Elsewhere on Tuesday, Johnson was challenged on the exam results of August 2020, which were first awarded by putting teachers' grades into an algorithm designed to prevent grades becoming inflated, but which instead downgraded 40% of them.
It was a "disaster", Johnson said, and "plainly let a lot of kids down" before the government U-turn which saw pupils get their original teacher-assessed grades.
Johnson was in a "homicidal mood" after the debacle, he said. One message he sent to advisers at the time suggested ministers at the DfE should be sacked.
This was Johnson's second and final appearance at the inquiry. His first, in December 2023, was for the session looking directly at political governance at the time. The fact he's back now highlights the importance they are giving to the impact the pandemic had on children and the lessons that need to be learned.

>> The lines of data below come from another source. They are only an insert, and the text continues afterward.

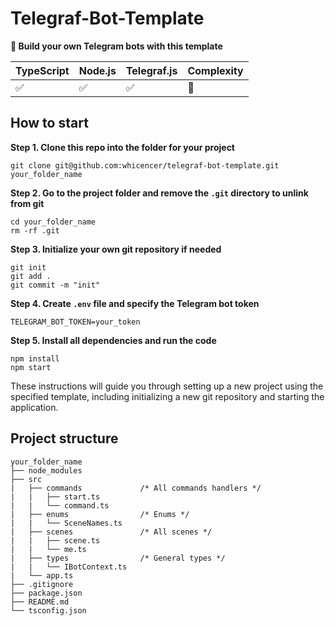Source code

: # Telegraf-Bot-Template

**🤖 Build your own Telegram bots with this template**

| TypeScript | Node.js | Telegraf.js | Complexity |
|------------|---------| ----------- | ---------- |
|     ✅     |   ✅    |     ✅      |     🚫     |


## How to start
**Step 1. Clone this repo into the folder for your project**

    git clone git@github.com:whicencer/telegraf-bot-template.git your_folder_name
**Step 2. Go to the project folder and remove the `.git` directory to unlink from git**
```
cd your_folder_name
rm -rf .git
```
**Step 3. Initialize your own git repository if needed**
```
git init
git add .
git commit -m "init"
```
**Step 4. Create `.env` file and specify the Telegram bot token**
```
TELEGRAM_BOT_TOKEN=your_token
```
**Step 5. Install all dependencies and run the code**
```
npm install
npm start
```
These instructions will guide you through setting up a new project using the specified template, including initializing a new git repository and starting the application.
## Project structure

```
your_folder_name
├── node_modules
├── src
|   ├── commands			 /* All commands handlers */
|   |	├── start.ts
|   |	└── command.ts
|   ├── enums                /* Enums */
|   |	└── SceneNames.ts
|   ├── scenes				 /* All scenes */
|   |	├── scene.ts
|   |	└── me.ts
|   ├── types				 /* General types */
|   |	└── IBotContext.ts
|   └── app.ts
├── .gitignore
├── package.json
├── README.md
└── tsconfig.json

```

When asked about the lockdowns and the restrictions that were put in place on children, Johnson conceded that they were very hard on children.
The experiences of children spending a lot of time online, some in troubled families behind closed doors, others left with serious mental health implications, have become painstakingly clear through the evidence of the last few weeks.
Johnson said that, looking back on it all - the intricacy of the rules of six, the complexity of other lockdown and social distancing rules, particularly for children - "I think we probably did go too far".
"It was far too elaborate. Maybe we could have a found a way of exempting children," he said.
These are all points that Baroness Heather Hallett, who is the chair of the inquiry, will be paying particular attention to when she comes to her final report, and the question of what could possibly be done differently if it were ever to happen again.